[Information provided]

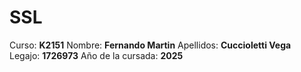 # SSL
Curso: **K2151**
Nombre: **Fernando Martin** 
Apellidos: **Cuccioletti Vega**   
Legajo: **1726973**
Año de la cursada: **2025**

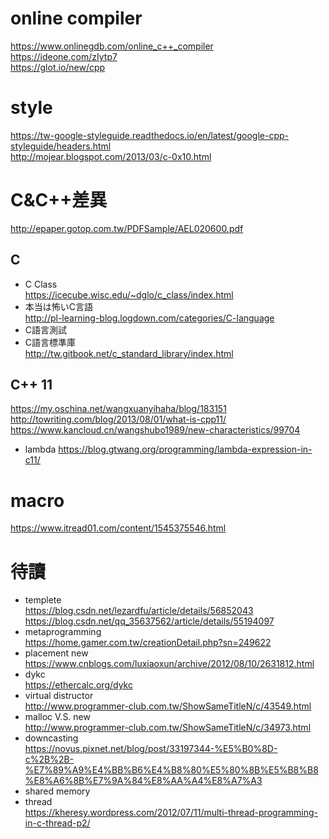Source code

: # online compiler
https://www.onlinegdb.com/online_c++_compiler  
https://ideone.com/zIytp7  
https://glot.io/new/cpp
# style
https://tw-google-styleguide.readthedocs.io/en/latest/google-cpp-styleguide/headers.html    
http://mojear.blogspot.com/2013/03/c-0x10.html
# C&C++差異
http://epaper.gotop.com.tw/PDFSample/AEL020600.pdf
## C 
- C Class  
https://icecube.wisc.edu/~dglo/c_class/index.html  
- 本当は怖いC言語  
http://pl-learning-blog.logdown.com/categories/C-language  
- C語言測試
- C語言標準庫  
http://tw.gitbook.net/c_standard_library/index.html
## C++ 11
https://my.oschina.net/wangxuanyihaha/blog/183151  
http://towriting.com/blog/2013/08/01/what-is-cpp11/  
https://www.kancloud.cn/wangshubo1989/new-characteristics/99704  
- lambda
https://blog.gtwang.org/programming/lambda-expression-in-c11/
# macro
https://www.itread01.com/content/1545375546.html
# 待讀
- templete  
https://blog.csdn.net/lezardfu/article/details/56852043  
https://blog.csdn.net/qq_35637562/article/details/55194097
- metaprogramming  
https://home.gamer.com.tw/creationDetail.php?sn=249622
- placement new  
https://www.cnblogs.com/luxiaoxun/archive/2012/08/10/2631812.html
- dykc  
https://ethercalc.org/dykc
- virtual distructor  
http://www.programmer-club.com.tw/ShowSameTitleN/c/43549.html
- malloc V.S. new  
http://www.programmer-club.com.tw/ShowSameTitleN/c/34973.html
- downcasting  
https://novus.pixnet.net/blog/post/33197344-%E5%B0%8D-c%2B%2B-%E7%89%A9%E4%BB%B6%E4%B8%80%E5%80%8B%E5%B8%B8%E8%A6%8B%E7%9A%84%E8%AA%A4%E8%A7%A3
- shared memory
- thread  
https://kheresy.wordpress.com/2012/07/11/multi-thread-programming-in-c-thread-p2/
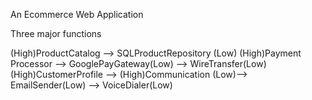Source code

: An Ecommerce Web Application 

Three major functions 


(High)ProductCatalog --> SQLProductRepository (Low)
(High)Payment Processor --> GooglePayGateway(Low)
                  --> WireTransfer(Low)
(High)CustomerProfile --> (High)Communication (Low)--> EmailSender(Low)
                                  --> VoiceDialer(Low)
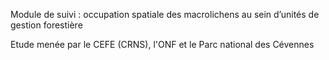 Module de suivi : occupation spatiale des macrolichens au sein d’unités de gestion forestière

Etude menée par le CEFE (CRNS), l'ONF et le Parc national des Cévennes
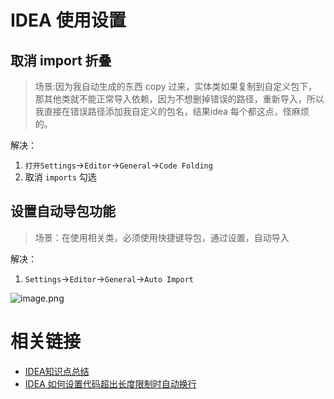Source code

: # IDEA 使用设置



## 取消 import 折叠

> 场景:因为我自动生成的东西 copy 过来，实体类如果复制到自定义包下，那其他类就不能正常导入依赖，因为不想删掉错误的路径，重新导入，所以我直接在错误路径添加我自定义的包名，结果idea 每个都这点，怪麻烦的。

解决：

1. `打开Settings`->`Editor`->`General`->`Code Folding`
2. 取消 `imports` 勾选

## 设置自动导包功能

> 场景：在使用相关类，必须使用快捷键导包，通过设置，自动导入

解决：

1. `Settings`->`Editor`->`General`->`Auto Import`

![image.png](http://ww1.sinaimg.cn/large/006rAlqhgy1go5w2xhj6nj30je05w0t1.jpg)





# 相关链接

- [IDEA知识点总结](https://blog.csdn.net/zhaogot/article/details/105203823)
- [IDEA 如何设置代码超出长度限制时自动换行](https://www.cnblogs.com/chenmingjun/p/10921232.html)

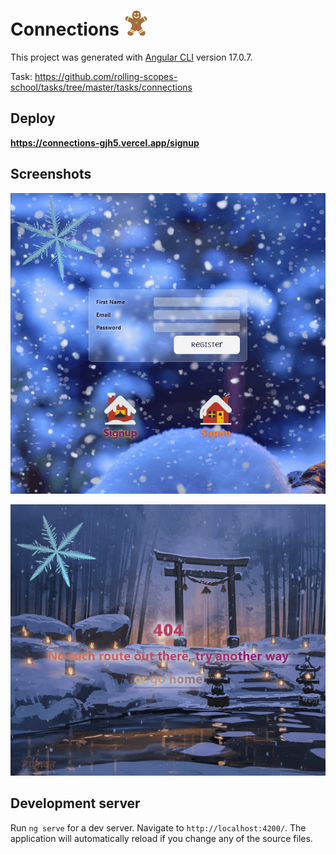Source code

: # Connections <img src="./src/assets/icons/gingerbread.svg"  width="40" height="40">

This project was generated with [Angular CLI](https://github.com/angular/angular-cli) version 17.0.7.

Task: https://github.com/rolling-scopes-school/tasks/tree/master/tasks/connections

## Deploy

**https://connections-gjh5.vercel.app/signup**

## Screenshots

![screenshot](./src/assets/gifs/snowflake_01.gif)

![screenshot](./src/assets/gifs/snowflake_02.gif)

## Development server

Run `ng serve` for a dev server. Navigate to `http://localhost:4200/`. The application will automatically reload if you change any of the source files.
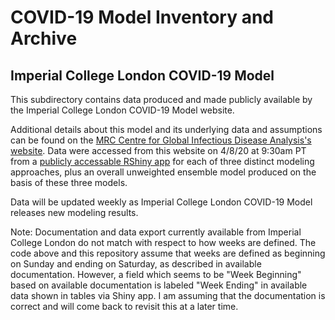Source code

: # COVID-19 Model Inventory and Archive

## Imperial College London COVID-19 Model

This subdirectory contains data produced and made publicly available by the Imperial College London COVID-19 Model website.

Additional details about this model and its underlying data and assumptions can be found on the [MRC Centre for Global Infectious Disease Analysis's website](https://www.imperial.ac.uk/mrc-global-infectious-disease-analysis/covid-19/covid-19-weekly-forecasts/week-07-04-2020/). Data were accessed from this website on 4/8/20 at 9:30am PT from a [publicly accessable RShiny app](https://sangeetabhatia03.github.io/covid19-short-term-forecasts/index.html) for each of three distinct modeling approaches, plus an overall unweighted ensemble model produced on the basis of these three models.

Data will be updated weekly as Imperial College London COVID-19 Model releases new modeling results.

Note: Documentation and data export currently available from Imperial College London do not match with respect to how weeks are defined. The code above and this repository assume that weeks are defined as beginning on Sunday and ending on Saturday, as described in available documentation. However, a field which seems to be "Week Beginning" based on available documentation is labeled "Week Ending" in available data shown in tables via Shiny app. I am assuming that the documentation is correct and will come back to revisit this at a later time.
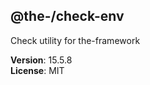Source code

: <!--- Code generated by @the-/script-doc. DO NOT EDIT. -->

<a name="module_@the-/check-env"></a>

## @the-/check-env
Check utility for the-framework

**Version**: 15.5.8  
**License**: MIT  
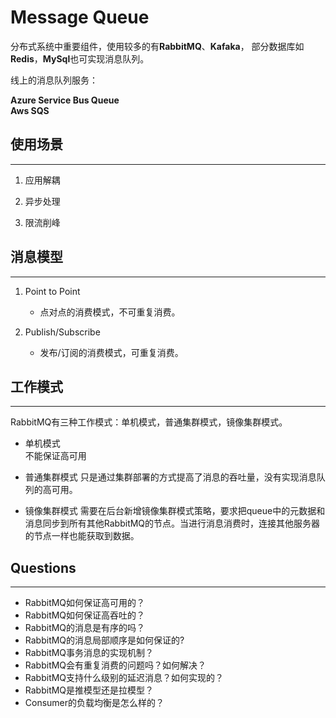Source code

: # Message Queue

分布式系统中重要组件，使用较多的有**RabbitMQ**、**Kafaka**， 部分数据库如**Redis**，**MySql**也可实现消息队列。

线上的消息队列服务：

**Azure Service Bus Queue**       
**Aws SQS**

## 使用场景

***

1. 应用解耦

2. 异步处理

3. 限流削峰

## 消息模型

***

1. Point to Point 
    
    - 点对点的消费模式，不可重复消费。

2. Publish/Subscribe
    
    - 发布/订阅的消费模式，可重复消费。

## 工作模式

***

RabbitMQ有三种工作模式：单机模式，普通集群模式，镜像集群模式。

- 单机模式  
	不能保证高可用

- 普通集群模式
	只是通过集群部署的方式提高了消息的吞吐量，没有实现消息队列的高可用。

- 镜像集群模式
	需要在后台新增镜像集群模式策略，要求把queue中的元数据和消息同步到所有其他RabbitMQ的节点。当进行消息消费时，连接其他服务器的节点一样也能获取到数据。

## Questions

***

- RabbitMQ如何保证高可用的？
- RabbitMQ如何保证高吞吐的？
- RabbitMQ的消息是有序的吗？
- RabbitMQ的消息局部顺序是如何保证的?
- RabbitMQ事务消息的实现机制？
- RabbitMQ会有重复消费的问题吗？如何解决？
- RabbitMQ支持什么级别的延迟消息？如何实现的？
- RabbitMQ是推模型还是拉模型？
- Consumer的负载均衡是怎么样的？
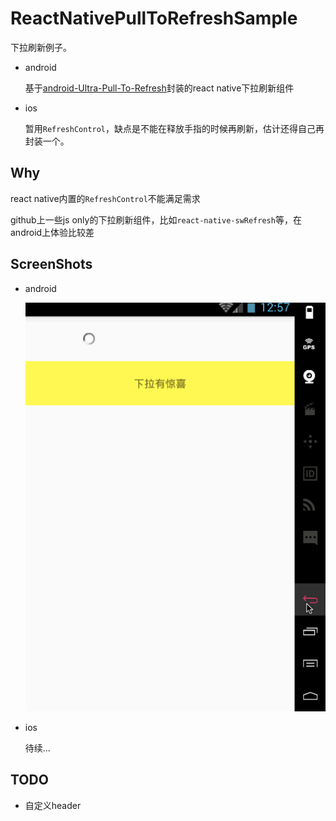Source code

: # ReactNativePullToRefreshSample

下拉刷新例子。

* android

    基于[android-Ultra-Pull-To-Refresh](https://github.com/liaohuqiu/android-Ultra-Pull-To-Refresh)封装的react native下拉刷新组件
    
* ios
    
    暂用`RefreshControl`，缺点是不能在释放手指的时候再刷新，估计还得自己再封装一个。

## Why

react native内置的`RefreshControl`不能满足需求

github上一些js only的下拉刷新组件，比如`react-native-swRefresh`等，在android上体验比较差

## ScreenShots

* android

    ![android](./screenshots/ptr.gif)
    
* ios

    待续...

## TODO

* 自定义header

[/Information provided]

Assignment: If a line holds a picture, skip the picture and transcribe the rest of the material exactly.

Answer for this exercise:
 # SSL
Curso: **K2151**
Nombre: **Fernando Martin** 
Apellidos: **Cuccioletti Vega**   
Legajo: **1726973**
Año de la cursada: **2025**

Source code

: # online compiler
https://www.onlinegdb.com/online_c++_compiler  
https://ideone.com/zIytp7  
https://glot.io/new/cpp
# style
https://tw-google-styleguide.readthedocs.io/en/latest/google-cpp-styleguide/headers.html    
http://mojear.blogspot.com/2013/03/c-0x10.html
# C&C++差異
http://epaper.gotop.com.tw/PDFSample/AEL020600.pdf
## C 
- C Class  
https://icecube.wisc.edu/~dglo/c_class/index.html  
- 本当は怖いC言語  
http://pl-learning-blog.logdown.com/categories/C-language  
- C語言測試
- C語言標準庫  
http://tw.gitbook.net/c_standard_library/index.html
## C++ 11
https://my.oschina.net/wangxuanyihaha/blog/183151  
http://towriting.com/blog/2013/08/01/what-is-cpp11/  
https://www.kancloud.cn/wangshubo1989/new-characteristics/99704  
- lambda
https://blog.gtwang.org/programming/lambda-expression-in-c11/
# macro
https://www.itread01.com/content/1545375546.html
# 待讀
- templete  
https://blog.csdn.net/lezardfu/article/details/56852043  
https://blog.csdn.net/qq_35637562/article/details/55194097
- metaprogramming  
https://home.gamer.com.tw/creationDetail.php?sn=249622
- placement new  
https://www.cnblogs.com/luxiaoxun/archive/2012/08/10/2631812.html
- dykc  
https://ethercalc.org/dykc
- virtual distructor  
http://www.programmer-club.com.tw/ShowSameTitleN/c/43549.html
- malloc V.S. new  
http://www.programmer-club.com.tw/ShowSameTitleN/c/34973.html
- downcasting  
https://novus.pixnet.net/blog/post/33197344-%E5%B0%8D-c%2B%2B-%E7%89%A9%E4%BB%B6%E4%B8%80%E5%80%8B%E5%B8%B8%E8%A6%8B%E7%9A%84%E8%AA%A4%E8%A7%A3
- shared memory
- thread  
https://kheresy.wordpress.com/2012/07/11/multi-thread-programming-in-c-thread-p2/
Source code

: An Ecommerce Web Application 

Three major functions 


(High)ProductCatalog --> SQLProductRepository (Low)
(High)Payment Processor --> GooglePayGateway(Low)
                  --> WireTransfer(Low)
(High)CustomerProfile --> (High)Communication (Low)--> EmailSender(Low)
                                  --> VoiceDialer(Low)
 Module de suivi : occupation spatiale des macrolichens au sein d’unités de gestion forestière

Etude menée par le CEFE (CRNS), l'ONF et le Parc national des Cévennes
Source code

: # IDEA 使用设置



## 取消 import 折叠

> 场景:因为我自动生成的东西 copy 过来，实体类如果复制到自定义包下，那其他类就不能正常导入依赖，因为不想删掉错误的路径，重新导入，所以我直接在错误路径添加我自定义的包名，结果idea 每个都这点，怪麻烦的。

解决：

1. `打开Settings`->`Editor`->`General`->`Code Folding`
2. 取消 `imports` 勾选

## 设置自动导包功能

> 场景：在使用相关类，必须使用快捷键导包，通过设置，自动导入

解决：

1. `Settings`->`Editor`->`General`->`Auto Import`

![image.png](http://ww1.sinaimg.cn/large/006rAlqhgy1go5w2xhj6nj30je05w0t1.jpg)





# 相关链接

- [IDEA知识点总结](https://blog.csdn.net/zhaogot/article/details/105203823)
- [IDEA 如何设置代码超出长度限制时自动换行](https://www.cnblogs.com/chenmingjun/p/10921232.html)

Source code

: # Connections <img src="./src/assets/icons/gingerbread.svg"  width="40" height="40">

This project was generated with [Angular CLI](https://github.com/angular/angular-cli) version 17.0.7.

Task: https://github.com/rolling-scopes-school/tasks/tree/master/tasks/connections

## Deploy

**https://connections-gjh5.vercel.app/signup**

## Screenshots

![screenshot](./src/assets/gifs/snowflake_01.gif)

![screenshot](./src/assets/gifs/snowflake_02.gif)

## Development server

Run `ng serve` for a dev server. Navigate to `http://localhost:4200/`. The application will automatically reload if you change any of the source files.
Source code

: # COVID-19 Model Inventory and Archive

## Imperial College London COVID-19 Model

This subdirectory contains data produced and made publicly available by the Imperial College London COVID-19 Model website.

Additional details about this model and its underlying data and assumptions can be found on the [MRC Centre for Global Infectious Disease Analysis's website](https://www.imperial.ac.uk/mrc-global-infectious-disease-analysis/covid-19/covid-19-weekly-forecasts/week-07-04-2020/). Data were accessed from this website on 4/8/20 at 9:30am PT from a [publicly accessable RShiny app](https://sangeetabhatia03.github.io/covid19-short-term-forecasts/index.html) for each of three distinct modeling approaches, plus an overall unweighted ensemble model produced on the basis of these three models.

Data will be updated weekly as Imperial College London COVID-19 Model releases new modeling results.

Note: Documentation and data export currently available from Imperial College London do not match with respect to how weeks are defined. The code above and this repository assume that weeks are defined as beginning on Sunday and ending on Saturday, as described in available documentation. However, a field which seems to be "Week Beginning" based on available documentation is labeled "Week Ending" in available data shown in tables via Shiny app. I am assuming that the documentation is correct and will come back to revisit this at a later time.
Source code

: <!--- Code generated by @the-/script-doc. DO NOT EDIT. -->

<a name="module_@the-/check-env"></a>

## @the-/check-env
Check utility for the-framework

**Version**: 15.5.8  
**License**: MIT  
Source code

: # Message Queue

分布式系统中重要组件，使用较多的有**RabbitMQ**、**Kafaka**， 部分数据库如**Redis**，**MySql**也可实现消息队列。

线上的消息队列服务：

**Azure Service Bus Queue**       
**Aws SQS**

## 使用场景

***

1. 应用解耦

2. 异步处理

3. 限流削峰

## 消息模型

***

1. Point to Point 
    
    - 点对点的消费模式，不可重复消费。

2. Publish/Subscribe
    
    - 发布/订阅的消费模式，可重复消费。

## 工作模式

***

RabbitMQ有三种工作模式：单机模式，普通集群模式，镜像集群模式。

- 单机模式  
	不能保证高可用

- 普通集群模式
	只是通过集群部署的方式提高了消息的吞吐量，没有实现消息队列的高可用。

- 镜像集群模式
	需要在后台新增镜像集群模式策略，要求把queue中的元数据和消息同步到所有其他RabbitMQ的节点。当进行消息消费时，连接其他服务器的节点一样也能获取到数据。

## Questions

***

- RabbitMQ如何保证高可用的？
- RabbitMQ如何保证高吞吐的？
- RabbitMQ的消息是有序的吗？
- RabbitMQ的消息局部顺序是如何保证的?
- RabbitMQ事务消息的实现机制？
- RabbitMQ会有重复消费的问题吗？如何解决？
- RabbitMQ支持什么级别的延迟消息？如何实现的？
- RabbitMQ是推模型还是拉模型？
- Consumer的负载均衡是怎么样的？
Source code

: # ReactNativePullToRefreshSample

下拉刷新例子。

* android

    基于[android-Ultra-Pull-To-Refresh](https://github.com/liaohuqiu/android-Ultra-Pull-To-Refresh)封装的react native下拉刷新组件
    
* ios
    
    暂用`RefreshControl`，缺点是不能在释放手指的时候再刷新，估计还得自己再封装一个。

## Why

react native内置的`RefreshControl`不能满足需求

github上一些js only的下拉刷新组件，比如`react-native-swRefresh`等，在android上体验比较差

## ScreenShots

* android

    ![android](./screenshots/ptr.gif)
    
* ios

    待续...

## TODO

* 自定义header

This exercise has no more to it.